A casual observer of UVM’s dining services would be impressed with the environmentally friendly ways of eating at this University. Just one glance around the marche reveals compostable cutlery, biodegradable take out containers, and coming soon a farm stand of local foods. A closer look tells a lot more about these so-called green initiatives. In Brennans, there are even poetic stanzas written on the wall discussing the sustainability of the food it serves.
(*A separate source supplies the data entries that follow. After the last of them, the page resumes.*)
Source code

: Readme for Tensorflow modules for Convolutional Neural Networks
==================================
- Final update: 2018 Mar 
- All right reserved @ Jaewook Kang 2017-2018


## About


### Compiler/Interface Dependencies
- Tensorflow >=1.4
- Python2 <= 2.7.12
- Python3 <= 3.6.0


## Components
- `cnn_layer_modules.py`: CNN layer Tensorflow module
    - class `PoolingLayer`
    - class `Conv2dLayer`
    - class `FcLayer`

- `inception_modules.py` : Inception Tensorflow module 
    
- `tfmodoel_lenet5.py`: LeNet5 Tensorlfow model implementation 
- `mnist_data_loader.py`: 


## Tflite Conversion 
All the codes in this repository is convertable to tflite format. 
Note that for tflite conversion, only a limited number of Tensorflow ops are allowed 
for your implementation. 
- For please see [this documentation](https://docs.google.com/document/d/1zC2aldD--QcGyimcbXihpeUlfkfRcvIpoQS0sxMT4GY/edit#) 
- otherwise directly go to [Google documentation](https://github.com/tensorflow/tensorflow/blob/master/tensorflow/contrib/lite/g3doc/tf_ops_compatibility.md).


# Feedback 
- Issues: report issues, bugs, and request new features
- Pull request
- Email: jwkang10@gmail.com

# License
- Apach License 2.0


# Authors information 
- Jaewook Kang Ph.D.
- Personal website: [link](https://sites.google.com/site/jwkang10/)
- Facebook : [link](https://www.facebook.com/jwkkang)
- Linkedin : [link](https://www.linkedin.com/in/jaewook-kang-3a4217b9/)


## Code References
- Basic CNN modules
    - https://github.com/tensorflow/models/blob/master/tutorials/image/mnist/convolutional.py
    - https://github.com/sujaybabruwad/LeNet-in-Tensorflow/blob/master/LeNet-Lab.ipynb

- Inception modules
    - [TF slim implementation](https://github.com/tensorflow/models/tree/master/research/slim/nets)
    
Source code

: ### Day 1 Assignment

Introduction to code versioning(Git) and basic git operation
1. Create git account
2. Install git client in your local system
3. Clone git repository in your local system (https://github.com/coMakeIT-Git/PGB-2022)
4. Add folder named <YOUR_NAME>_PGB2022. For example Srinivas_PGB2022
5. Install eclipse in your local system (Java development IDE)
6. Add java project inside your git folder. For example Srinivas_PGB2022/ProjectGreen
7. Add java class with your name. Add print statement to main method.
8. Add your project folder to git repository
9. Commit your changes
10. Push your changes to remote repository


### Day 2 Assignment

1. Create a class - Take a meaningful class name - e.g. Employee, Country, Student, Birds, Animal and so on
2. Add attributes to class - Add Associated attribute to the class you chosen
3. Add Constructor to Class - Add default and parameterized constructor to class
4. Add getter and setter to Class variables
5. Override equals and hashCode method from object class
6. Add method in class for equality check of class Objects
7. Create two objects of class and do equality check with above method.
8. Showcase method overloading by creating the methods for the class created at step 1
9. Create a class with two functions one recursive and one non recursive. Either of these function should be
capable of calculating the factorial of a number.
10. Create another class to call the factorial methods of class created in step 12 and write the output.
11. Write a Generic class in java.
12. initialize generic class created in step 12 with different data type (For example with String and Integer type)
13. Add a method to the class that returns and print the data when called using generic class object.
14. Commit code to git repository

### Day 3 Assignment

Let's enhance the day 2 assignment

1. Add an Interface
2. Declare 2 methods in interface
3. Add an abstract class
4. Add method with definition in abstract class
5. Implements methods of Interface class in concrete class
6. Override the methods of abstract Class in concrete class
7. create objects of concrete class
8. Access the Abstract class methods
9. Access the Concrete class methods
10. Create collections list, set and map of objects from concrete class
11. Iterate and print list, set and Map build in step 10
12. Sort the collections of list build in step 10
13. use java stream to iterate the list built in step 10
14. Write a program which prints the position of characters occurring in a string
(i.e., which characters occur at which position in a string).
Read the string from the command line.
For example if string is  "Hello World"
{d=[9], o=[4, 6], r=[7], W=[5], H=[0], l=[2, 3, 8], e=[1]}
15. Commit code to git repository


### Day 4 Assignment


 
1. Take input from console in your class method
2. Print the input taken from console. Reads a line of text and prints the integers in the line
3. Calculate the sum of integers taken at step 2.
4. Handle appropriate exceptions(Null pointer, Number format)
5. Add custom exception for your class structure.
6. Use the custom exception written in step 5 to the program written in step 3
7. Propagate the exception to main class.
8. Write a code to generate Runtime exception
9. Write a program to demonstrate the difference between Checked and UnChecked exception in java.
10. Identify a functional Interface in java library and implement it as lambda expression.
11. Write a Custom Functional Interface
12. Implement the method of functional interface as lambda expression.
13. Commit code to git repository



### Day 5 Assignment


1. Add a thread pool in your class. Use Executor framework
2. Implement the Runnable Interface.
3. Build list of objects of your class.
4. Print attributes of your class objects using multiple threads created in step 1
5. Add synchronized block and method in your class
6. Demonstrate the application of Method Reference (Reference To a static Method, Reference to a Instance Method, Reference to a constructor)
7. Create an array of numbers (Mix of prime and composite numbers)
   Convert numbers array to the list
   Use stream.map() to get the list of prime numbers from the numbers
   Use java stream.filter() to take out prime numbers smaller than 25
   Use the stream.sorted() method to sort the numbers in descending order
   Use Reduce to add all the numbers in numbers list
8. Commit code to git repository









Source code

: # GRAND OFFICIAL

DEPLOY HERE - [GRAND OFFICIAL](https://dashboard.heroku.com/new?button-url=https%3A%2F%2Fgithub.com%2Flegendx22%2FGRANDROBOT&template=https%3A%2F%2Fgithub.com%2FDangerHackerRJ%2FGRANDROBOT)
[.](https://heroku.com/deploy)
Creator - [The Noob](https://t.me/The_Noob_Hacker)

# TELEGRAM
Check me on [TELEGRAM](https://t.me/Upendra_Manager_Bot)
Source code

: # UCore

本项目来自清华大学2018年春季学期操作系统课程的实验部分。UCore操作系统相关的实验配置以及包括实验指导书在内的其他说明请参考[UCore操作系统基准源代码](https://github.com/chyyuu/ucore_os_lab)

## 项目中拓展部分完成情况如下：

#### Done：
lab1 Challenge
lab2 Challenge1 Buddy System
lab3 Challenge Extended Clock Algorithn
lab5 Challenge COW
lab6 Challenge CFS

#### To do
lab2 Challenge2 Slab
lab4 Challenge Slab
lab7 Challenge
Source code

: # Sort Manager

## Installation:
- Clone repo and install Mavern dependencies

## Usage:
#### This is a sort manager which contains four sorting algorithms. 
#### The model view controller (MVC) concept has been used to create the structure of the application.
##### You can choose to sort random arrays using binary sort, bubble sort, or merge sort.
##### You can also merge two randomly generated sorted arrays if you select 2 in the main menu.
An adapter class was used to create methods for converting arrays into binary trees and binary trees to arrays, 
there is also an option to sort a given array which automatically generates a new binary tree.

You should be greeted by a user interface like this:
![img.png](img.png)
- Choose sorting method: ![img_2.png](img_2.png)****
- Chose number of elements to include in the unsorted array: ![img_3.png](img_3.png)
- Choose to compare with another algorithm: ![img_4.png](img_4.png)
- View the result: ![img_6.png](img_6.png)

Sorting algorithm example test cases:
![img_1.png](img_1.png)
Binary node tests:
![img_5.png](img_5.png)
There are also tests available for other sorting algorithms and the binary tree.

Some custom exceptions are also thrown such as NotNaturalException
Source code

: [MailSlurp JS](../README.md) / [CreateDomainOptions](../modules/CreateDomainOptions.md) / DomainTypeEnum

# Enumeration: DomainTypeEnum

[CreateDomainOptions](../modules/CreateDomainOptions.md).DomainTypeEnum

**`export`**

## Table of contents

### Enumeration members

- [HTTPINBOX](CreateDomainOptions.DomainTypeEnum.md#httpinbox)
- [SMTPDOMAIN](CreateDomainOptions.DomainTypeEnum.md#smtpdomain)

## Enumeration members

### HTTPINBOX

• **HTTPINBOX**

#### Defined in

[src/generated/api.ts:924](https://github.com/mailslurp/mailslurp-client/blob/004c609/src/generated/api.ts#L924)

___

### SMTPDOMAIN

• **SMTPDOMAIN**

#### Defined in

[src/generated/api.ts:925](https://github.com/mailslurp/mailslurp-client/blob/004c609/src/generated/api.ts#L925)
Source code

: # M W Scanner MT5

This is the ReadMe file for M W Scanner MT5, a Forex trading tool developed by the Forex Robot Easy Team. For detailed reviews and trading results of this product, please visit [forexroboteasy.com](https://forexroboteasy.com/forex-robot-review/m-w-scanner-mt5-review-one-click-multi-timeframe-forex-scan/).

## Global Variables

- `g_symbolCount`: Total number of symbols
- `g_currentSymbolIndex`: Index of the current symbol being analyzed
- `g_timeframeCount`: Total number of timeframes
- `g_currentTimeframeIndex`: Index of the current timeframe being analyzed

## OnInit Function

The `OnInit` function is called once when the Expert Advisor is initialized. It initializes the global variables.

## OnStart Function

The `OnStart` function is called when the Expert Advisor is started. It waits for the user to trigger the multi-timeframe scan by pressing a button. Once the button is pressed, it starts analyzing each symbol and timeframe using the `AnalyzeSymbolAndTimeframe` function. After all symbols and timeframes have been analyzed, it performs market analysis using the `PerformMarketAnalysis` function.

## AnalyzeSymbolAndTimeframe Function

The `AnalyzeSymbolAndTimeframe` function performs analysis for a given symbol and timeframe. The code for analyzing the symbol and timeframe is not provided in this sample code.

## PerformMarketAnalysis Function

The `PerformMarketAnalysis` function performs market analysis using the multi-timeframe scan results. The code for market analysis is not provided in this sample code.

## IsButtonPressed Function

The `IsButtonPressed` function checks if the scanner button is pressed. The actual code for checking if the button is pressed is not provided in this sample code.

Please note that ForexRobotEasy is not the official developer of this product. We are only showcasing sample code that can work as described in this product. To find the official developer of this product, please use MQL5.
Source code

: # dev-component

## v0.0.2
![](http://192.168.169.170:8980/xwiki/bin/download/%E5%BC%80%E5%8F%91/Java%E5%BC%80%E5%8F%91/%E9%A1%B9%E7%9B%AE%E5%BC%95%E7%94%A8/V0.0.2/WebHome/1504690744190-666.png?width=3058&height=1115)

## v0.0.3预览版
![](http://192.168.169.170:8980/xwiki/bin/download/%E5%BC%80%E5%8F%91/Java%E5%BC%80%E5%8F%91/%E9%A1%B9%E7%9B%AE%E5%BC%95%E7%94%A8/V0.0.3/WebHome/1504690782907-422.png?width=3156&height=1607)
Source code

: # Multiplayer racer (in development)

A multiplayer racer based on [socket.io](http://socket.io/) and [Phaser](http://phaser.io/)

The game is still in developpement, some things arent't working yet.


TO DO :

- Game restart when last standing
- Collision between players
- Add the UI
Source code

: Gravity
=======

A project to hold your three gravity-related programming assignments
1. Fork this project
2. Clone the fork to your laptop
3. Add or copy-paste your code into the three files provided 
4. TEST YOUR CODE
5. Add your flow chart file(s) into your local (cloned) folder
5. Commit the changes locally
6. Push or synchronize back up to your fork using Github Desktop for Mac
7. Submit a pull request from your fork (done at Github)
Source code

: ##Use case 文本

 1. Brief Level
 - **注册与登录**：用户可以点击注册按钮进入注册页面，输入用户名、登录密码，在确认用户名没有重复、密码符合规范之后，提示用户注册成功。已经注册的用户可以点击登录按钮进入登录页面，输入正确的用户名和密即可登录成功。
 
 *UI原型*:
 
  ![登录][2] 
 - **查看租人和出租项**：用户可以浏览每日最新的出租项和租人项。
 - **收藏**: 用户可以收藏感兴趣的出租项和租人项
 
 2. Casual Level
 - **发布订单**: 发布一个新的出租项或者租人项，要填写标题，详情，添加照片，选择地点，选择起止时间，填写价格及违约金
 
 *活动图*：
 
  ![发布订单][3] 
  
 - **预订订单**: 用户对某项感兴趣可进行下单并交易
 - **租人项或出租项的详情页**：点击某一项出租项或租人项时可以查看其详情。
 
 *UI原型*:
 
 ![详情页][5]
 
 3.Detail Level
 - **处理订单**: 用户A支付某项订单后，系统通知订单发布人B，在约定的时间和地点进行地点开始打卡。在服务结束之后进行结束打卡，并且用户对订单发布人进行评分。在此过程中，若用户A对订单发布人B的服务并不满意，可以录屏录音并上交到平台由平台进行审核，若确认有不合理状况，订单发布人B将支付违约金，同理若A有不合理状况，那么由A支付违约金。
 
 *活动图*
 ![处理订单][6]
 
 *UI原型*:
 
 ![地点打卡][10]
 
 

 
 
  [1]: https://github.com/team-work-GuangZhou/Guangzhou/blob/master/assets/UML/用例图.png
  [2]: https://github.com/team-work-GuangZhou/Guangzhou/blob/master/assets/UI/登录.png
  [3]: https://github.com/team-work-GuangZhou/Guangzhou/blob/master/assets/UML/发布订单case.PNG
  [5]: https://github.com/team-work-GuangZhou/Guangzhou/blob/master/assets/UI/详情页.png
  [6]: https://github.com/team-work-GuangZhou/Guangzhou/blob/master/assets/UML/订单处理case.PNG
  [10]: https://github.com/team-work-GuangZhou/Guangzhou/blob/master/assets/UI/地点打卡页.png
Despite the inspiring environmentally conscious rhetoric of dining services, the cutlery that was made from cornstarch for the sake of being biodegradable is no longer accepted in the compost. It was recently found that certain toxins which were used in the cohesion of the cutlery were not breaking down with the compost, and in fact contaminated a host of otherwise good compost. There is also the difficult ethical dilemma of using food products to make cutlery when there are still so many without enough to eat. Biodegradable takeout containers also have a dirty little secret that would make environmentalists cringe. These containers are in fact made from sugar cane farmed in the everglades of the southeastern United States. These carbon sinks are being slowly eroded by human demands. According the U.S. Geological Survey of 1999, over 50% of the everglades’ original area has been converted to agricultural or metropolitan areas. Are biodegradable take out containers really that environmentally friendly if they stimulate more demand for sugar cane, and with this demand the increasing profitability of destroying the everglades? UVM gets to further its image as a green university while a national treasure and carbon sink is destroyed.